I've also provided handling for data uris but my primary focus here has been to swap external images out so that they use Blip.Link instead of Blip.Embed. As stated above, the default behaviour remains the same (e.g. ImageProcessing.Embed) unless explicitly overridden.
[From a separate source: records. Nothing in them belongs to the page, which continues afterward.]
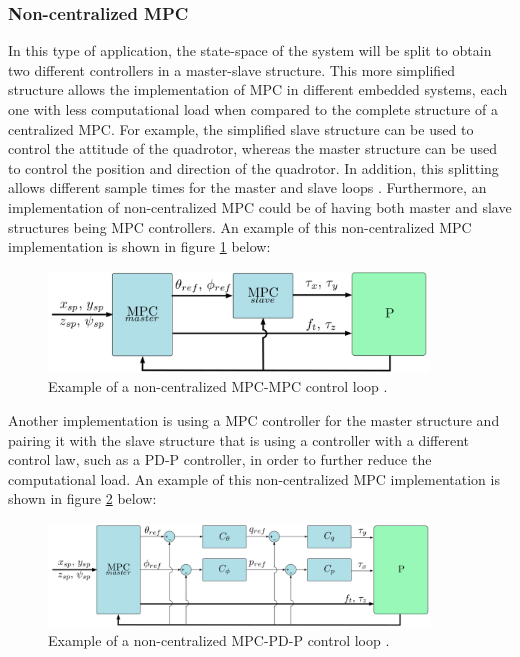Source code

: \documentclass{thesisreport}
\begin{document}
\subsubsection{Non-centralized MPC} 

In this type of application, the state-space of the system will be split to obtain two different controllers in a master-slave structure. This more simplified structure allows the implementation of MPC in different embedded systems, each one with less computational load when compared to the complete structure of a centralized MPC. For example, the simplified slave structure can be used to control the attitude of the quadrotor, whereas the master structure can be used to control the position and direction of the quadrotor. In addition, this splitting allows different sample times for the master and slave loops \cite{Bingfang2004}. Furthermore, an implementation of non-centralized MPC could be of having both master and slave structures being MPC controllers. An example of this non-centralized MPC implementation is shown in figure \ref{fig:non_centralized_mpc_1} below:

\begin{figure}[h]
	\centering
	\includegraphics[width=0.9\textwidth]{Images/Control/MPC/non-centralized_mpc_1.png}
	\caption{Example of a non-centralized MPC-MPC control loop \cite{Alvarez-Valle2019}.}
	\label{fig:non_centralized_mpc_1}
\end{figure}

Another implementation is using a MPC controller for the master structure and pairing it with the slave structure that is using a controller with a different control law, such as a PD-P controller, in order to further reduce the computational load. An example of this non-centralized MPC implementation is shown in figure \ref{fig:non_centralized_mpc_2} below:

\begin{figure}[h]
	\centering
	\includegraphics[width=0.9\textwidth]{Images/Control/MPC/non-centralized_mpc_2.png}
	\caption{Example of a non-centralized MPC-PD-P control loop \cite{Alvarez-Valle2019}.}
	\label{fig:non_centralized_mpc_2}
\end{figure}
\end{document}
Example implementation - taken from a modified form of examples\Demo\Program.cs

string inputFile = "C:\\ConvertedHtml.html";
string htmlContent = await File.ReadAllTextAsync(inputFile);

string outputPath = "C:\\ConvertedHtml.docx";
using WordprocessingDocument wordDoc = WordprocessingDocument.Create(outputPath, WordprocessingDocumentType.Document);
MainDocumentPart mainPart = wordDoc.AddMainDocumentPart();
mainPart.Document = new Document(new DocumentFormat.OpenXml.Wordprocessing.Body());

HtmlConverter htmlConverter = new(mainPart, new DefaultWebRequest())
{
    ImageProcessing = ImageProcessingMode.LinkExternal
};

await htmlConverter.ParseBody(htmlContent);

AssertThatOpenXmlDocumentIsValid(wordDoc);

mainPart.Document.Save();

During my tests, I have found that a Word document with 30 embedded external images has been reduced from 4MB to 10KB, so there is a sizeable reduction.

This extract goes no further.